** What to work on **
Below are some records. Print exactly the lines between the one holding "optimizing space usage)." and the one holding "of 10 people.", inclusive, and nothing else.

** Materials provided **
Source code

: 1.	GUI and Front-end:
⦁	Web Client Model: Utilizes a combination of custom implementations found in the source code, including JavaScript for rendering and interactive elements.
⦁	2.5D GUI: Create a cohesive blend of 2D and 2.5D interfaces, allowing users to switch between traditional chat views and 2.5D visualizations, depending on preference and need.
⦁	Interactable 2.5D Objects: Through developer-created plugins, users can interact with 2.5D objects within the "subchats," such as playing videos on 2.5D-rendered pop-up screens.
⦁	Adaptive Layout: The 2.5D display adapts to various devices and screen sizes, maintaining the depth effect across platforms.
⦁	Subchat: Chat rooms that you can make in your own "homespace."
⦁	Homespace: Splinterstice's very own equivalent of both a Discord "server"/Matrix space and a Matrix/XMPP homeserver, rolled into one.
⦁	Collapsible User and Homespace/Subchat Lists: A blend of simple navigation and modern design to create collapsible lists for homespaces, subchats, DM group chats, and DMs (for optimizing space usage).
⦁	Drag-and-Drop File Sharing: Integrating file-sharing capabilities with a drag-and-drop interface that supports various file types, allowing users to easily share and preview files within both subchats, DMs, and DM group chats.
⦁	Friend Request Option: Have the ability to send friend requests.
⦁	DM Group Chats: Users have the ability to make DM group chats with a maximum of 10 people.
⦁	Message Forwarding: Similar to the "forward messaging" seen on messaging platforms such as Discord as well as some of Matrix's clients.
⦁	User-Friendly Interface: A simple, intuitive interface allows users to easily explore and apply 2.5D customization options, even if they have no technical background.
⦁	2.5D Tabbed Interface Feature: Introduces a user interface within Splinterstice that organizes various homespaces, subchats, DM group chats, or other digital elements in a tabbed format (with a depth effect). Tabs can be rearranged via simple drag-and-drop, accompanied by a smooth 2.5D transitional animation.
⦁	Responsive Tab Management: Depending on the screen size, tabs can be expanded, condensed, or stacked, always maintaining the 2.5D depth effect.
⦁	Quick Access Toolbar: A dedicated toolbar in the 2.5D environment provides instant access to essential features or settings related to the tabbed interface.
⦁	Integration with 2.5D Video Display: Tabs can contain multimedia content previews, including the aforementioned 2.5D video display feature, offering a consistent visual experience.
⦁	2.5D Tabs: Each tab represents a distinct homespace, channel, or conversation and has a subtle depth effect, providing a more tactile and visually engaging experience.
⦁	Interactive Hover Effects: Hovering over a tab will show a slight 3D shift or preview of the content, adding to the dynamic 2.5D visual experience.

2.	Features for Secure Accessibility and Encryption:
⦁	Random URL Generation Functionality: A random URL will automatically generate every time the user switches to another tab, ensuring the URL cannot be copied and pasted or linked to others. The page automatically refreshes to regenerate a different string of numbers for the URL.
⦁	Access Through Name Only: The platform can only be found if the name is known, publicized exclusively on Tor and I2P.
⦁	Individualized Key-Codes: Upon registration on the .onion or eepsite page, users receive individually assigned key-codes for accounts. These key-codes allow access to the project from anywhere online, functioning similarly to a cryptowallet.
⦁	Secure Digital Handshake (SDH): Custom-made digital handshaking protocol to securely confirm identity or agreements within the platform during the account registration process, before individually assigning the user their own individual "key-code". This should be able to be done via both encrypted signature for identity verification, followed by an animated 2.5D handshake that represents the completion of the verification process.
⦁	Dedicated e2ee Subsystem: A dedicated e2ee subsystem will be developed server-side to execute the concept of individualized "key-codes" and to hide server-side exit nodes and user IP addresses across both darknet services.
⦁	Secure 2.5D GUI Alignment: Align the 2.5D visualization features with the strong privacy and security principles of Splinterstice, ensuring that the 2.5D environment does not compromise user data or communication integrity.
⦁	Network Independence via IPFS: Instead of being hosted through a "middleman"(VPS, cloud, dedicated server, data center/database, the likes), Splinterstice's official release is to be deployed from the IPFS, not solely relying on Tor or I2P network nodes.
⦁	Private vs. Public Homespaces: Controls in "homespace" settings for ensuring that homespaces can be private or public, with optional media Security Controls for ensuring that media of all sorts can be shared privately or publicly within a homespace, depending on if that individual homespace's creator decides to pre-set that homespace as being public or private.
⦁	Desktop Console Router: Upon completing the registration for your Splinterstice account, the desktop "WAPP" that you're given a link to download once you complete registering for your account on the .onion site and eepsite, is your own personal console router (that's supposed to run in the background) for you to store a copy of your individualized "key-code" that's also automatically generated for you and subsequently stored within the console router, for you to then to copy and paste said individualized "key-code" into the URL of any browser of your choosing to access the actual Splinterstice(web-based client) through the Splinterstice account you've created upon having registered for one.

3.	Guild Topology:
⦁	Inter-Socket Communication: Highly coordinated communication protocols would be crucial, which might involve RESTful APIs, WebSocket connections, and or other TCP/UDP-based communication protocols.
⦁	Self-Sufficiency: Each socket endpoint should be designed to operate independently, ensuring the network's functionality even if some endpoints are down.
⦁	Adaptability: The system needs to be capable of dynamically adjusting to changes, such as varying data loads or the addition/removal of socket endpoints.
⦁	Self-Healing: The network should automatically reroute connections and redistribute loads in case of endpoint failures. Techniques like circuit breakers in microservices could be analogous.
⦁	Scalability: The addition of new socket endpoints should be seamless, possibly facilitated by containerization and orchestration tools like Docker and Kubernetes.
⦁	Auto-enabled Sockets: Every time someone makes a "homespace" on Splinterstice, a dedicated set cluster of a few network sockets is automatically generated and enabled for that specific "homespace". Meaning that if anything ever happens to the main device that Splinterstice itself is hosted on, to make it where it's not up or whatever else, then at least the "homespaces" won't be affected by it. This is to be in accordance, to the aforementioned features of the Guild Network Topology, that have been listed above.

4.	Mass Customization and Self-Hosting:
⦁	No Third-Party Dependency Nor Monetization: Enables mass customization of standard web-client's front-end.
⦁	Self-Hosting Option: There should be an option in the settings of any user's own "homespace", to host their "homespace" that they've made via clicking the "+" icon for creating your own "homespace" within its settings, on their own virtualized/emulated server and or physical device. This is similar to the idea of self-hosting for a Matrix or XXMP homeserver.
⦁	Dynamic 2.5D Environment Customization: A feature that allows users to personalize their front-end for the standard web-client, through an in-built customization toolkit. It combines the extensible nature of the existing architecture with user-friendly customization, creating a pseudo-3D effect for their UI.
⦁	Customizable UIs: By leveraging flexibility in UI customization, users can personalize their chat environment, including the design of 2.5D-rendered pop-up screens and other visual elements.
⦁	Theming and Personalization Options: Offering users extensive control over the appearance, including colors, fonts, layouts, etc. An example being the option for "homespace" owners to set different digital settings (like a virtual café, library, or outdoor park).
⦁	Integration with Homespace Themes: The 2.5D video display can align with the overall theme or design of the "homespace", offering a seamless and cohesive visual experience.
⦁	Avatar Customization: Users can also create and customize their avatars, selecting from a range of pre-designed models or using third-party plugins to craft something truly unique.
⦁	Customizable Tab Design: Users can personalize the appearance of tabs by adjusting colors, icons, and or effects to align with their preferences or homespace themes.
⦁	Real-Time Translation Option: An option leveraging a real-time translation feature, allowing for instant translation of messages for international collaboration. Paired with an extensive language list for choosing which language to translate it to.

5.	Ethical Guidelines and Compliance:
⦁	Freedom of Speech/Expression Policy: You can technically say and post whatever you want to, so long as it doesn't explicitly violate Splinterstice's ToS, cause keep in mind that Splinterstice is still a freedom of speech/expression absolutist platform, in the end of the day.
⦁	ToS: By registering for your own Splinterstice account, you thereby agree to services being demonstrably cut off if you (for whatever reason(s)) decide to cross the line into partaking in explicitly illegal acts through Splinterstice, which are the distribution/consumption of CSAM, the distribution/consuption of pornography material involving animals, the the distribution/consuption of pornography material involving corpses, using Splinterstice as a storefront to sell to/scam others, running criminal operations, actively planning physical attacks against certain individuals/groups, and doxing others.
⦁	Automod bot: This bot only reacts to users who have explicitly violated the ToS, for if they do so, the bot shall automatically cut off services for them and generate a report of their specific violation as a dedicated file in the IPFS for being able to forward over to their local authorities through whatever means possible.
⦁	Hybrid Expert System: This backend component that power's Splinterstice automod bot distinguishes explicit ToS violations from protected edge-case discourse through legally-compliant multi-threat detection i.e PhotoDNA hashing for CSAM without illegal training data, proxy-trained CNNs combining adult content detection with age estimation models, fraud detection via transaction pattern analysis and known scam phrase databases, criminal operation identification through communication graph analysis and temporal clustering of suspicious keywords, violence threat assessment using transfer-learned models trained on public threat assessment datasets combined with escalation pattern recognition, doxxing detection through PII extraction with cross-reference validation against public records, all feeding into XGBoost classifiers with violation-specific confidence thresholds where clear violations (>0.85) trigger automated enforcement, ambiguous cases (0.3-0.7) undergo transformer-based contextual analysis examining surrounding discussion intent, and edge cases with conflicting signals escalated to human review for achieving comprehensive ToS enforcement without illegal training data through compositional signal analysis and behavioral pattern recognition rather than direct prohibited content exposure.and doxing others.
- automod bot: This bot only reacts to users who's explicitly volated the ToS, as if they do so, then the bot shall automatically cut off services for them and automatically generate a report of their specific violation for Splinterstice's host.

** Exercise solution **
⦁	Collapsible User and Homespace/Subchat Lists: A blend of simple navigation and modern design to create collapsible lists for homespaces, subchats, DM group chats, and DMs (for optimizing space usage).
⦁	Drag-and-Drop File Sharing: Integrating file-sharing capabilities with a drag-and-drop interface that supports various file types, allowing users to easily share and preview files within both subchats, DMs, and DM group chats.
⦁	Friend Request Option: Have the ability to send friend requests.
⦁	DM Group Chats: Users have the ability to make DM group chats with a maximum of 10 people.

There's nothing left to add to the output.